Correndo por fora, duas veteranas: Viola Davis (Fences), que provavelmente vai atrair a torcida de milhões de fãs de How to Get Away with Murder com ela; e Meryl Streep (Florence: Quem é Essa Mulher?), que deve quebrar seu próprio recorde e chegar à 20ª indicação, mas não parece ter chances de vencer pela 4ª vez. Para completas as cinco, a estreante Ruth Negga, que pulou direto de papeis em Agents of SHIELD e Preacher para o filme Loving, onde impressionou os críticos e ascendeu para o estrelato.

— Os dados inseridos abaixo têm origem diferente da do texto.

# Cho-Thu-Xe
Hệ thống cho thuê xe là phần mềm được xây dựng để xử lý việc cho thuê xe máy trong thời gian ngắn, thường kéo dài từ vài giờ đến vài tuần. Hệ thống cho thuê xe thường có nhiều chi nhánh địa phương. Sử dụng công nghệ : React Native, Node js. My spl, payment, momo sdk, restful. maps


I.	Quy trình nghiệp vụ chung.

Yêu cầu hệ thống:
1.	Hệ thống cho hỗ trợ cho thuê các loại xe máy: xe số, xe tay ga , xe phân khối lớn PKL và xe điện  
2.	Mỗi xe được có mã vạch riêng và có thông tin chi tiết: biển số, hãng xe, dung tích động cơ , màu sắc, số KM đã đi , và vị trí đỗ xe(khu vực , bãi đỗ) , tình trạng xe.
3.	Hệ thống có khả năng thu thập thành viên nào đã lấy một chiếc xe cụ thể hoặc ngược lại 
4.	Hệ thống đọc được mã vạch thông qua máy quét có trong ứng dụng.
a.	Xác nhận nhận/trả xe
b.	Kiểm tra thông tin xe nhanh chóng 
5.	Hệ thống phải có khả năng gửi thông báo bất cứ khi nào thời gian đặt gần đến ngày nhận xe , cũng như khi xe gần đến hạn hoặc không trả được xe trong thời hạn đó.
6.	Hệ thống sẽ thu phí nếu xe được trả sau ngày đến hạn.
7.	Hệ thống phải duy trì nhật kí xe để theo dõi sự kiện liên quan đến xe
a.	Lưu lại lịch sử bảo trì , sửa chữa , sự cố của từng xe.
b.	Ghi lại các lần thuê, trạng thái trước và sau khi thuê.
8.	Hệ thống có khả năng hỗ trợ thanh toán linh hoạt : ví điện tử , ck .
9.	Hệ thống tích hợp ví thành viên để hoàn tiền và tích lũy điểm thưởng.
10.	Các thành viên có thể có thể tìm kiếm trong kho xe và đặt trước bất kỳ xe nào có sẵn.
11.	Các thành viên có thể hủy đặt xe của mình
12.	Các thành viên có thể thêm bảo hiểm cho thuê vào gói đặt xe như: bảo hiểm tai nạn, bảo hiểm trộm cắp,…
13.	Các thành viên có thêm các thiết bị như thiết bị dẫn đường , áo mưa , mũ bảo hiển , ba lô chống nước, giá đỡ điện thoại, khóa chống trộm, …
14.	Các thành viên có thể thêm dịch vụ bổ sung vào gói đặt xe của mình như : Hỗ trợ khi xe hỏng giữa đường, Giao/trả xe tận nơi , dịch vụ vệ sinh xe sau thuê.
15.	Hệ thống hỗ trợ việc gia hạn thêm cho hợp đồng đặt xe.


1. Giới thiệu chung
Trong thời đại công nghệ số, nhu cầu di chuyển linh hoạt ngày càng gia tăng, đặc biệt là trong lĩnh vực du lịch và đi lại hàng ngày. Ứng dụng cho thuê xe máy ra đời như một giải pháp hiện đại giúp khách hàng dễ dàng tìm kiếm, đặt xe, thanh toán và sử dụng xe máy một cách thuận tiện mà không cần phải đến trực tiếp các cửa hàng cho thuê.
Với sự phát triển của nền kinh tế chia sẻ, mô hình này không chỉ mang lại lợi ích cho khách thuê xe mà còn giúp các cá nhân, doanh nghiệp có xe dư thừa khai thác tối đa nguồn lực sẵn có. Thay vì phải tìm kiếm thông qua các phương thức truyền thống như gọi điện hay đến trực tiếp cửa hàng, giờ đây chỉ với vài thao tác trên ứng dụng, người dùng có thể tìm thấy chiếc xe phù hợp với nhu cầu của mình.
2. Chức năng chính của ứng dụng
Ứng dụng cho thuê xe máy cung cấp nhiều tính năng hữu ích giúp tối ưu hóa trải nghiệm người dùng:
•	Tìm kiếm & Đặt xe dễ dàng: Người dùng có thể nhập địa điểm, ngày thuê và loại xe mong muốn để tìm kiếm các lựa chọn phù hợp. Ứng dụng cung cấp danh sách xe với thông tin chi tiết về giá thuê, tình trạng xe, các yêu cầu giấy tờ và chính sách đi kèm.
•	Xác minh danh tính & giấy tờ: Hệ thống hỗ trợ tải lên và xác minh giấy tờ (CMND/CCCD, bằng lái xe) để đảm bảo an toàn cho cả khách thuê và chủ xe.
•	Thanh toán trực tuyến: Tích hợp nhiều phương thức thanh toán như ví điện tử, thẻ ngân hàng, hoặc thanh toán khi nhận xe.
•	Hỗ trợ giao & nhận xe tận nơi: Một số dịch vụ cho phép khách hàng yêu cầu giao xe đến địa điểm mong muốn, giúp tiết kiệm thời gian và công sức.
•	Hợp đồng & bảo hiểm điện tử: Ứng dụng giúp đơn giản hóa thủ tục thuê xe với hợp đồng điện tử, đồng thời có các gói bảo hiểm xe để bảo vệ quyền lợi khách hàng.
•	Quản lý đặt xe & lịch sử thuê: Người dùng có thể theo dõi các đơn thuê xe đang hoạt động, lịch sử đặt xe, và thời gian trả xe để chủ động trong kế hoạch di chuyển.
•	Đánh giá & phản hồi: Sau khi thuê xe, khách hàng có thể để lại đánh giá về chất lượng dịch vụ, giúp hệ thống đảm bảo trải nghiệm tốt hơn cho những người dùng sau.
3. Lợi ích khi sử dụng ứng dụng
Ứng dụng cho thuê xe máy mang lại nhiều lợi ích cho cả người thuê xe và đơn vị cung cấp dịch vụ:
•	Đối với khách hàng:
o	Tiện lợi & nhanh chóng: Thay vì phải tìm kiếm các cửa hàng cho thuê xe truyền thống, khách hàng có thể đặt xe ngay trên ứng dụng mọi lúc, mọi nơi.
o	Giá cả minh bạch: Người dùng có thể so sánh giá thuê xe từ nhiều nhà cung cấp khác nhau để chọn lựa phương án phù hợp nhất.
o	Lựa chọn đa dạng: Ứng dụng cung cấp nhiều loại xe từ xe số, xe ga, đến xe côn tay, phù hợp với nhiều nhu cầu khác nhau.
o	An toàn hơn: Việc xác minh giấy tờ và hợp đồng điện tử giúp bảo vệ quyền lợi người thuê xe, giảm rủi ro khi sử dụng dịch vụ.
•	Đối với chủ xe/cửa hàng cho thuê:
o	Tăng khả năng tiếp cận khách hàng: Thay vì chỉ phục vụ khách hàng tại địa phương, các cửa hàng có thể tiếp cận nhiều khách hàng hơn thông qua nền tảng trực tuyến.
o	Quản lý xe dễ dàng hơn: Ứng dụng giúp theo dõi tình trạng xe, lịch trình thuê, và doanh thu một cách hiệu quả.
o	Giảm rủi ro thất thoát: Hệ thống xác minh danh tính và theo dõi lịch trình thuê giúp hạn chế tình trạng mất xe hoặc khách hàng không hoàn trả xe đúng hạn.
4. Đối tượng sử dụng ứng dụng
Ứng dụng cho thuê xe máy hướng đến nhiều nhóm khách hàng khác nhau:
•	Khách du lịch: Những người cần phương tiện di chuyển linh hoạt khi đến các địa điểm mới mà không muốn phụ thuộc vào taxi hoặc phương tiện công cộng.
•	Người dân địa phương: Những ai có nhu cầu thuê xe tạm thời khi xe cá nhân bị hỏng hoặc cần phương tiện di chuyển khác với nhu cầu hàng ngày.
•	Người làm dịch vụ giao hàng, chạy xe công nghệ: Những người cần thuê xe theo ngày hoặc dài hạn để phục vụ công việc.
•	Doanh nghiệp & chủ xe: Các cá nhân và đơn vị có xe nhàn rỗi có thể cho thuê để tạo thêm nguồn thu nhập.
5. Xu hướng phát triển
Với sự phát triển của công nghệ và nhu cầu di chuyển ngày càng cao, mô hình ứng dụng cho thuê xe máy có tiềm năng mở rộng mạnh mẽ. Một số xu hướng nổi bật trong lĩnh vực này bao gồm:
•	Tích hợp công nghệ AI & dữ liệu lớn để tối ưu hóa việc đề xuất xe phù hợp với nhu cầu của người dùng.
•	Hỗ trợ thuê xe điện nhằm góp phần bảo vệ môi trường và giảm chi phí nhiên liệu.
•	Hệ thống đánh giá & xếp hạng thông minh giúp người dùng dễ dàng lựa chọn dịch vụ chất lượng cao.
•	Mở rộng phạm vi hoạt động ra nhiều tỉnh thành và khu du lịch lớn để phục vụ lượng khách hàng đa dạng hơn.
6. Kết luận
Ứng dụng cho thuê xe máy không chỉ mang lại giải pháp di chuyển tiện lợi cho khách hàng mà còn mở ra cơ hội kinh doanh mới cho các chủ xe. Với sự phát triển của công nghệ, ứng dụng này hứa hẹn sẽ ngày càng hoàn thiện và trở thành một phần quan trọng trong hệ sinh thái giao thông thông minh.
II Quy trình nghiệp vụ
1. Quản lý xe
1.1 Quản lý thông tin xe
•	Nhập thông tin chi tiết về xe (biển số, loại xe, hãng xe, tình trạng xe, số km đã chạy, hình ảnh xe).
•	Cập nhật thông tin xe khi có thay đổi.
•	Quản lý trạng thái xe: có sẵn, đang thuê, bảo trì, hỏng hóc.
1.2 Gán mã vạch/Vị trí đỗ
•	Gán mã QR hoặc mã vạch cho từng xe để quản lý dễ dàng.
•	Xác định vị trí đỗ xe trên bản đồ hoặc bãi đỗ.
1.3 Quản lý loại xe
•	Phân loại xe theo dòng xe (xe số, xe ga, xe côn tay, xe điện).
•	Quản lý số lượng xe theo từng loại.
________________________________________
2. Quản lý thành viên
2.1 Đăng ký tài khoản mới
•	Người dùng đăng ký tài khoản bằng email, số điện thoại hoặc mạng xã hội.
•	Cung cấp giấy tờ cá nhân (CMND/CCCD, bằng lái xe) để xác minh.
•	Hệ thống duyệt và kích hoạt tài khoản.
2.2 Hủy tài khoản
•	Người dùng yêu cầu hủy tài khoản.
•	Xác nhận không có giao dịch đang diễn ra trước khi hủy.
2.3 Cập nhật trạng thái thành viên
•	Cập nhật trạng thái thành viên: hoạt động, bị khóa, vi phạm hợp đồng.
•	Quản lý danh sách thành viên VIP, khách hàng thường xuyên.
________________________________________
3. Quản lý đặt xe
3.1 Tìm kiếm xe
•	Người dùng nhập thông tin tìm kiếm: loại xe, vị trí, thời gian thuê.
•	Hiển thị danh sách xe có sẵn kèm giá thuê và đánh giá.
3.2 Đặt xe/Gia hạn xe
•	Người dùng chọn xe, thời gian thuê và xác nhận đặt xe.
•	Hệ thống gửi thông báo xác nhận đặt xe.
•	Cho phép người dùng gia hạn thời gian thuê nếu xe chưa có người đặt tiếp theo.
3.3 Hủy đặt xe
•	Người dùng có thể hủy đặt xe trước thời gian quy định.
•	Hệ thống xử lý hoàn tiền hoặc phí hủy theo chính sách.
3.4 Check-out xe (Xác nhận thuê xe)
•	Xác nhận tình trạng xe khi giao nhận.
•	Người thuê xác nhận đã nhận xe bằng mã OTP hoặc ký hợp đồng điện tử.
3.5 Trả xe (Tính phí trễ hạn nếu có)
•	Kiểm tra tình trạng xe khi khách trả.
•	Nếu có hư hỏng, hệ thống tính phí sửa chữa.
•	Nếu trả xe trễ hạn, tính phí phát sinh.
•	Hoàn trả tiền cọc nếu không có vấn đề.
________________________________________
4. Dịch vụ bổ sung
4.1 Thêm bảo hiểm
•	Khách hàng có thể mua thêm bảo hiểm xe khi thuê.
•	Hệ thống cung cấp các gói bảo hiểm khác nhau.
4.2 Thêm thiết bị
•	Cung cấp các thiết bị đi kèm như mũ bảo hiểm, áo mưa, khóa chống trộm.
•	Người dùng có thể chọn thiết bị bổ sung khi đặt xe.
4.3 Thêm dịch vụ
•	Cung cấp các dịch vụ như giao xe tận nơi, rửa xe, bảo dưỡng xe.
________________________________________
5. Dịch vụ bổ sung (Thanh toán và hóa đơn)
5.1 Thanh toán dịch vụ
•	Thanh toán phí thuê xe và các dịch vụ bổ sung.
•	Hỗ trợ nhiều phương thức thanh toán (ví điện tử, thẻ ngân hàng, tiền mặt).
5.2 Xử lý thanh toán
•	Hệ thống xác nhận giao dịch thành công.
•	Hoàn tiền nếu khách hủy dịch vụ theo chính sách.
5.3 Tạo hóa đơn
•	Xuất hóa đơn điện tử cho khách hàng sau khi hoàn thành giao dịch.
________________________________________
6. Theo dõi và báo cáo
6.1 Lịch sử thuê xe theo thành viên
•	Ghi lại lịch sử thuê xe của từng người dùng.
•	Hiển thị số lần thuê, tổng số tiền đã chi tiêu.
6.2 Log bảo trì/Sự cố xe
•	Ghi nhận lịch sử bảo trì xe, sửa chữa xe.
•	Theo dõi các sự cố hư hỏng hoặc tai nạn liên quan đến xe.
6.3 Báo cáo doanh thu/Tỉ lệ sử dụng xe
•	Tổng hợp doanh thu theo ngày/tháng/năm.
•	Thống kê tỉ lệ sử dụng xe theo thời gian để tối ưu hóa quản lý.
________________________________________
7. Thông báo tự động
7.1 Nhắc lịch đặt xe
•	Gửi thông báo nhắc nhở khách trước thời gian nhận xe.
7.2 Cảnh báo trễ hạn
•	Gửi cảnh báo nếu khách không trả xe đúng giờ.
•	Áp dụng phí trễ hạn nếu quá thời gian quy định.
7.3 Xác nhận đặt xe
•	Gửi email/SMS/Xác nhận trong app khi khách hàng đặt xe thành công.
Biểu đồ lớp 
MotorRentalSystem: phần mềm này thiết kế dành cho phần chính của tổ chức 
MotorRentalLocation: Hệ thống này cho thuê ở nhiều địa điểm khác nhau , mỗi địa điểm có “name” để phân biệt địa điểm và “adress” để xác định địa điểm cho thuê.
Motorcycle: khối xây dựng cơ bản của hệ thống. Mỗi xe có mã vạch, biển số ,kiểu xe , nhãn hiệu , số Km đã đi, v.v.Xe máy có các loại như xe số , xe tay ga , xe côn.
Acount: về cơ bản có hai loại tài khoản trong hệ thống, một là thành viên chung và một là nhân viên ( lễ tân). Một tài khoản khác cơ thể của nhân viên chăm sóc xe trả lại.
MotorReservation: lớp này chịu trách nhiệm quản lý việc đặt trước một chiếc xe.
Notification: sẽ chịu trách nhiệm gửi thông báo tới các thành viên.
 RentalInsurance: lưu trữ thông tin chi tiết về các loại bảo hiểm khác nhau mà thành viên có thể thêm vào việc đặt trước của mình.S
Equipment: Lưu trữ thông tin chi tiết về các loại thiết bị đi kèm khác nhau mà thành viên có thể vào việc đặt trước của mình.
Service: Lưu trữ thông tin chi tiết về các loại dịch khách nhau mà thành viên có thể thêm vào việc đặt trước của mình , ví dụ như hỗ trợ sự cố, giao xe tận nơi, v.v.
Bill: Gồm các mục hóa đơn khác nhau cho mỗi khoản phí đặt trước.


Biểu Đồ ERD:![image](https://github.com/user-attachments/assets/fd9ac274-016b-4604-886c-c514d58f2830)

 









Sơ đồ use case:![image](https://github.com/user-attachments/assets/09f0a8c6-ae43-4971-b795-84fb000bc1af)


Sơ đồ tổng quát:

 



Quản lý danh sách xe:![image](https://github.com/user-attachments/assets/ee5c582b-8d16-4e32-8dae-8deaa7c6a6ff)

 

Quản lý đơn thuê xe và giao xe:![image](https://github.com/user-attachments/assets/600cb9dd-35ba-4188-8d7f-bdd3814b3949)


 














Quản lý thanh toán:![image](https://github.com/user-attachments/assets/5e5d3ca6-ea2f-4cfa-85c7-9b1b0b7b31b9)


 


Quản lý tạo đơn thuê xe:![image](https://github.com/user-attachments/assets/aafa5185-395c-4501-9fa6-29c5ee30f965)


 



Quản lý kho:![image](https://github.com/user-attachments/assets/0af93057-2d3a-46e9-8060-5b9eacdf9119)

A qualquer sinal de enfraquecimento de qualquer uma dessas concorrentes, há gente prontíssima para substitui-las: Jessica Chastain, por Miss Sloane; Amy Adams, por Animais Noturnos; Isabelle Huppert, por Elle; e até, porque não, Sônia Braga por Acquarius.

Na corrida de coadjuvantes, uma festa de talentosíssimas atrizes negras: Naomie Harris, até então mais conhecida como a Moneypenny dos novos James Bond, impressionou em seu papel secundário em Moonlight; Lupina Nyong’o está na disputa novamente por sua atuação em Rainha de Katwe, da Disney; e Octavia Spencer, que já venceu também nessa categoria (por Histórias Cruzadas) volta ao páreo por Hidden Figures, outro filme que pode surpreender caso a Academia tome muito gosto por ele.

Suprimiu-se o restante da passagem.